▸ **Work to be completed**
Transcribe, exactly and in full, every record shown below, while omitting its images.

▸ **Input data**
*** Block opens ***

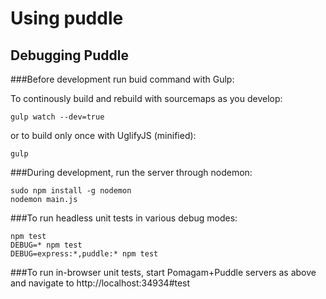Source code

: # Using puddle

## Debugging Puddle

###Before development run buid command with Gulp:
    
   To continously build and rebuild with sourcemaps as you develop:
   
    gulp watch --dev=true
   or to build only once with UglifyJS (minified):
   
    gulp      
   
   
###During development, run the server through nodemon:

    sudo npm install -g nodemon
    nodemon main.js

###To run headless unit tests in various debug modes:

    npm test
    DEBUG=* npm test
    DEBUG=express:*,puddle:* npm test

###To run in-browser unit tests, start Pomagam+Puddle servers as above and
navigate to http://localhost:34934#test
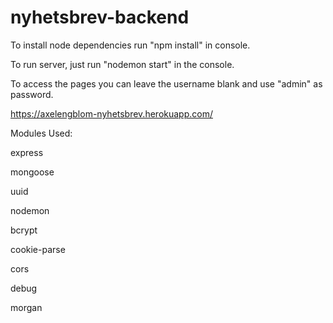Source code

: # nyhetsbrev-backend
To install node dependencies run "npm install" in console.

To run server, just run "nodemon start" in the console.


To access the pages you can leave the username blank and use "admin" as password.

https://axelengblom-nyhetsbrev.herokuapp.com/

Modules Used:

express

mongoose

uuid

nodemon

bcrypt

cookie-parse

cors

debug

morgan
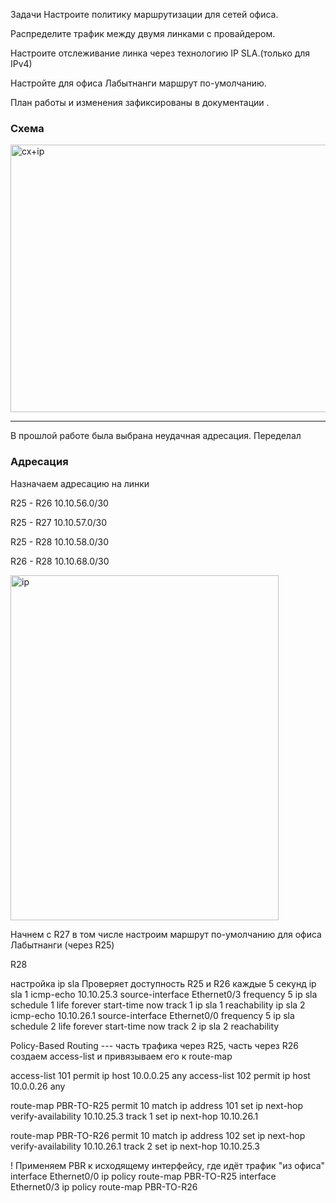 
Задачи
Настроите политику маршрутизации для сетей офиса.

Распределите трафик между двумя линками с провайдером.

Настроите отслеживание линка через технологию IP SLA.(только для IPv4)

Настройте для офиса Лабытнанги маршрут по-умолчанию.

План работы и изменения зафиксированы в документации .


### Схема

<img width="879" height="428" alt="сх+ip" src="https://github.com/user-attachments/assets/fd07ff7e-f416-4cb1-8360-c33133c25a5e" />


---
В прошлой работе была выбрана неудачная адресация. Переделал

### Адресация

Назначаем адресацию на линки 

R25 - R26 10.10.56.0/30

R25 - R27 10.10.57.0/30

R25 - R28 10.10.58.0/30

R26 - R28 10.10.68.0/30

<img width="429" height="552" alt="ip" src="https://github.com/user-attachments/assets/4ccc8efe-116b-4cc1-93fa-47e43bcc5181" />


Начнем с R27 в том числе настроим маршрут по-умолчанию для офиса Лабытнанги (через R25)



R28 

настройка ip  sla
Проверяет доступность R25 и R26 каждые 5 секунд
ip sla 1
icmp-echo 10.10.25.3 source-interface Ethernet0/3
frequency 5
ip sla schedule 1 life forever start-time now
track 1 ip sla 1 reachability
ip sla 2
icmp-echo 10.10.26.1 source-interface Ethernet0/0
frequency 5
ip sla schedule 2 life forever start-time now
track 2 ip sla 2 reachability

Policy-Based Routing ---
 часть трафика через R25, часть через R26
 создаем access-list и привязываем его к route-map
 
access-list 101 permit ip host 10.0.0.25 any
access-list 102 permit ip host 10.0.0.26 any

route-map PBR-TO-R25 permit 10
 match ip address 101
 set ip next-hop verify-availability 10.10.25.3 track 1
 set ip next-hop 10.10.26.1

route-map PBR-TO-R26 permit 10
 match ip address 102
 set ip next-hop verify-availability 10.10.26.1 track 2
 set ip next-hop 10.10.25.3

! Применяем PBR к исходящему интерфейсу, где идёт трафик "из офиса"
interface Ethernet0/0
 ip policy route-map PBR-TO-R25
interface Ethernet0/3
 ip policy route-map PBR-TO-R26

*** Block closes ***

▸ **Solution to the problem**
Source code

: # Using puddle

## Debugging Puddle

###Before development run buid command with Gulp:
    
   To continously build and rebuild with sourcemaps as you develop:
   
    gulp watch --dev=true
   or to build only once with UglifyJS (minified):
   
    gulp      
   
   
###During development, run the server through nodemon:

    sudo npm install -g nodemon
    nodemon main.js

###To run headless unit tests in various debug modes:

    npm test
    DEBUG=* npm test
    DEBUG=express:*,puddle:* npm test

###To run in-browser unit tests, start Pomagam+Puddle servers as above and
navigate to http://localhost:34934#test
Source code

: # nyhetsbrev-backend
To install node dependencies run "npm install" in console.

To run server, just run "nodemon start" in the console.


To access the pages you can leave the username blank and use "admin" as password.

https://axelengblom-nyhetsbrev.herokuapp.com/

Modules Used:

express

mongoose

uuid

nodemon

bcrypt

cookie-parse

cors

debug

morgan
Задачи
Настроите политику маршрутизации для сетей офиса.

Распределите трафик между двумя линками с провайдером.

Настроите отслеживание линка через технологию IP SLA.(только для IPv4)

Настройте для офиса Лабытнанги маршрут по-умолчанию.

План работы и изменения зафиксированы в документации .


### Схема

<img width="879" height="428" alt="сх+ip" src="https://github.com/user-attachments/assets/fd07ff7e-f416-4cb1-8360-c33133c25a5e" />


---
В прошлой работе была выбрана неудачная адресация. Переделал

### Адресация

Назначаем адресацию на линки 

R25 - R26 10.10.56.0/30

R25 - R27 10.10.57.0/30

R25 - R28 10.10.58.0/30

R26 - R28 10.10.68.0/30

<img width="429" height="552" alt="ip" src="https://github.com/user-attachments/assets/4ccc8efe-116b-4cc1-93fa-47e43bcc5181" />


Начнем с R27 в том числе настроим маршрут по-умолчанию для офиса Лабытнанги (через R25)



R28 

настройка ip  sla
Проверяет доступность R25 и R26 каждые 5 секунд
ip sla 1
icmp-echo 10.10.25.3 source-interface Ethernet0/3
frequency 5
ip sla schedule 1 life forever start-time now
track 1 ip sla 1 reachability
ip sla 2
icmp-echo 10.10.26.1 source-interface Ethernet0/0
frequency 5
ip sla schedule 2 life forever start-time now
track 2 ip sla 2 reachability

Policy-Based Routing ---
 часть трафика через R25, часть через R26
 создаем access-list и привязываем его к route-map
 
access-list 101 permit ip host 10.0.0.25 any
access-list 102 permit ip host 10.0.0.26 any

route-map PBR-TO-R25 permit 10
 match ip address 101
 set ip next-hop verify-availability 10.10.25.3 track 1
 set ip next-hop 10.10.26.1

route-map PBR-TO-R26 permit 10
 match ip address 102
 set ip next-hop verify-availability 10.10.26.1 track 2
 set ip next-hop 10.10.25.3

! Применяем PBR к исходящему интерфейсу, где идёт трафик "из офиса"
interface Ethernet0/0
 ip policy route-map PBR-TO-R25
interface Ethernet0/3
 ip policy route-map PBR-TO-R26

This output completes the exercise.